Flawless balance sheet average dividend payer
46’s ability to maintain an adequate level of cash to meet upcoming liabilities is a good sign for its financial health. This implies that 46 manages its cash and cost levels well, which is an important determinant of the company’s health. Investors should not worry about 46’s debt levels because the company has none! This implies that the company is running its operations purely on off equity funding. which is typically normal for a small-cap company. Investors’ risk associated with debt is virtually non-existent and the company has plenty of headroom to grow debt in the future, should the need arise.

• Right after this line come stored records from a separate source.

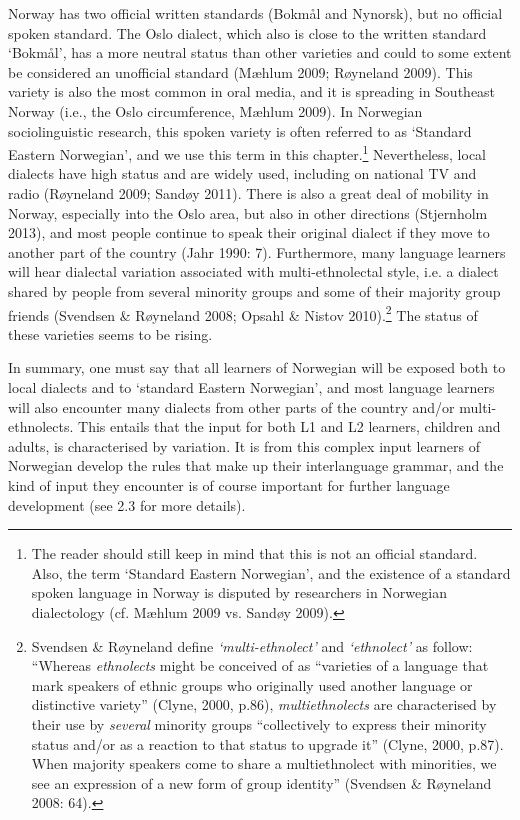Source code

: \documentclass[12pt]{article}
\newenvironment{styleStandard}{\renewcommand\baselinestretch{1.0}\setlength\leftskip{0cm}\setlength\rightskip{0cm plus 1fil}\setlength\parindent{0cm}\setlength\parfillskip{0pt plus 1fil}\setlength\parskip{0in plus 1pt}\writerlistparindent\writerlistleftskip\leavevmode\normalfont\normalsize\writerlistlabel\ignorespaces}{\unskip\vspace{0in plus 1pt}\par}
\newcommand\writerlistleftskip{}
\newcommand\writerlistparindent{}
\newcommand\writerlistlabel{}
\begin{document}
\begin{styleStandard}
Norway has two official written standards (Bokmål and Nynorsk), but no official spoken standard. The Oslo dialect, which also is close to the written standard ‘Bokmål’, has a more neutral status than other varieties and could to some extent be considered an unofficial standard (Mæhlum 2009; Røyneland 2009). This variety is also the most common in oral media, and it is spreading in Southeast Norway (i.e., the Oslo circumference, Mæhlum 2009). In Norwegian sociolinguistic research, this spoken variety is often referred to as ‘Standard Eastern Norwegian’, and we use this term in this chapter.\footnote{\textrm{ The reader should still keep in mind that this is not an official standard. Also, the term ‘Standard Eastern Norwegian’, and the existence of a standard spoken language in Norway is disputed by researchers in Norwegian dialectology (cf. Mæhlum 2009 vs. Sandøy 2009). }} Nevertheless, local dialects have high status and are widely used, including on national TV and radio (Røyneland 2009; Sandøy 2011). There is also a great deal of mobility in Norway, especially into the Oslo area, but also in other directions (Stjernholm 2013), and most people continue to speak their original dialect if they move to another part of the country (Jahr 1990: 7). Furthermore, many language learners will hear dialectal variation associated with multi-ethnolectal style, i.e. a dialect shared by people from several minority groups and some of their majority group friends (Svendsen \& Røyneland 2008; Opsahl \& Nistov 2010).\footnote{\textrm{ Svendsen \& Røyneland define }\textrm{\textit{‘multi-ethnolect’}}\textrm{ and }\textrm{\textit{‘ethnolect’}}\textrm{ as follow: “Whereas }\textrm{\textit{ethnolects}}\textrm{ might be conceived of as “varieties of a language that mark speakers of ethnic groups who originally used another language or distinctive variety” (Clyne, 2000, p.86), }\textrm{\textit{multiethnolects}}\textrm{ are characterised by their use by }\textrm{\textit{several}}\textrm{ minority groups “collectively to express their minority status and/or as a reaction to that status to upgrade it” (Clyne, 2000, p.87). When majority speakers come to share a multiethnolect with minorities, we see an expression of a new form of group identity” (Svendsen \& Røyneland 2008: 64).}} The status of these varieties seems to be rising.
\end{styleStandard}

\begin{styleStandard}
In summary, one must say that all learners of Norwegian will be exposed both to local dialects and to ‘standard Eastern Norwegian’, and most language learners will also encounter many dialects from other parts of the country and/or multi-ethnolects. This entails that the input for both L1 and L2 learners, children and adults, is characterised by variation. It is from this complex input learners of Norwegian develop the rules that make up their interlanguage grammar, and the kind of input they encounter is of course important for further language development (see 2.3 for more details). 
\end{styleStandard}
\end{document}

46’s reputation for being one of the best dividend payers in the market is supported by the fact that it has been steadily growing its dividend payments over the past ten years and currently is one of the top yielding companies on the markets, at 7.61%.
For Computer And Technologies Holdings, I’ve put together three pertinent aspects you should further examine:
- Future Outlook: What are well-informed industry analysts predicting for 46’s future growth? Take a look at our free research report of analyst consensus for 46’s outlook.
- Historical Performance: What has 46’s returns been like over the past? Go into more detail in the past track record analysis and take a look at the free visual representations of our analysis for more clarity.
- Other Attractive Alternatives : Are there other well-rounded stocks you could be holding instead of 46? Explore our interactive list of stocks with large potential to get an idea of what else is out there you may be missing!